* [Your goal]:
Each line of the records below needs repeating exactly. Skip the pictures.

Top of Data for review

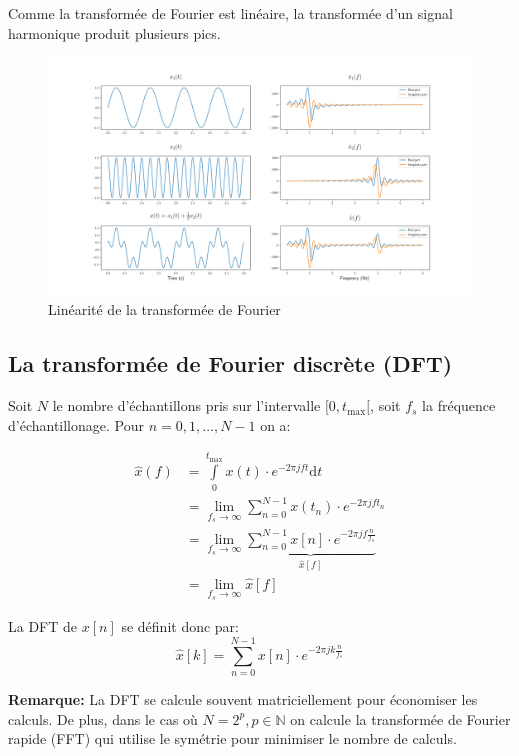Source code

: \documentclass[]{article}
\begin{document}
Comme la transformée de Fourier est linéaire, la transformée d'un signal
harmonique produit plusieurs pics.

\begin{figure}
\centering
\includegraphics{../../figures/out/fourier_linearity.png}
\caption{Linéarité de la transformée de Fourier}
\end{figure}

\hypertarget{la-transformee-de-fourier-discrete-dft}{%
\subsection{La transformée de Fourier discrète
(DFT)}\label{la-transformee-de-fourier-discrete-dft}}

Soit \(N\) le nombre d'échantillons pris sur l'intervalle
\([0,t_{\text{max}}[\), soit \(f_s\) la fréquence d'échantillonage. Pour
\(n=0,1,\dots,N-1\) on a:

\begin{align*}
\hat{x}(f) &= \int\limits_{0}^{t_{\text{max}}} x(t)\cdot e^{-2\pi j ft}\mathrm{d}t \\
    &= \lim\limits_{f_s\rightarrow\infty} \sum\limits_{n=0}^{N-1} x(t_n)\cdot e^{-2\pi j ft_n}\\
    &= \lim\limits_{f_s\rightarrow\infty} \underbrace{\sum\limits_{n=0}^{N-1} x[n]\cdot e^{-2\pi j f \frac{n}{f_s}}}_{\hat{x}[f]}\\
    &= \lim\limits_{f_s\rightarrow\infty} \hat{x}[f]
\end{align*}

La DFT de \(x[n]\) se définit donc par:
\[ \hat{x}[k] = \sum\limits_{n=0}^{N-1} x[n]\cdot e^{-2\pi j k \frac{n}{f_s}} \]

\textbf{Remarque:} La DFT se calcule souvent matriciellement pour
économiser les calculs. De plus, dans le cas où \(N=2^p,p\in\mathbb{N}\)
on calcule la transformée de Fourier rapide (FFT) qui utilise le
symétrie pour minimiser le nombre de calculs.
\end{document}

Bottom of Data for review

* [Solution for this task]:
Source code

: \documentclass[]{article}
\begin{document}
Comme la transformée de Fourier est linéaire, la transformée d'un signal
harmonique produit plusieurs pics.

\begin{figure}
\centering
\includegraphics{../../figures/out/fourier_linearity.png}
\caption{Linéarité de la transformée de Fourier}
\end{figure}

\hypertarget{la-transformee-de-fourier-discrete-dft}{%
\subsection{La transformée de Fourier discrète
(DFT)}\label{la-transformee-de-fourier-discrete-dft}}

Soit \(N\) le nombre d'échantillons pris sur l'intervalle
\([0,t_{\text{max}}[\), soit \(f_s\) la fréquence d'échantillonage. Pour
\(n=0,1,\dots,N-1\) on a:

\begin{align*}
\hat{x}(f) &= \int\limits_{0}^{t_{\text{max}}} x(t)\cdot e^{-2\pi j ft}\mathrm{d}t \\
    &= \lim\limits_{f_s\rightarrow\infty} \sum\limits_{n=0}^{N-1} x(t_n)\cdot e^{-2\pi j ft_n}\\
    &= \lim\limits_{f_s\rightarrow\infty} \underbrace{\sum\limits_{n=0}^{N-1} x[n]\cdot e^{-2\pi j f \frac{n}{f_s}}}_{\hat{x}[f]}\\
    &= \lim\limits_{f_s\rightarrow\infty} \hat{x}[f]
\end{align*}

La DFT de \(x[n]\) se définit donc par:
\[ \hat{x}[k] = \sum\limits_{n=0}^{N-1} x[n]\cdot e^{-2\pi j k \frac{n}{f_s}} \]

\textbf{Remarque:} La DFT se calcule souvent matriciellement pour
économiser les calculs. De plus, dans le cas où \(N=2^p,p\in\mathbb{N}\)
on calcule la transformée de Fourier rapide (FFT) qui utilise le
symétrie pour minimiser le nombre de calculs.
\end{document}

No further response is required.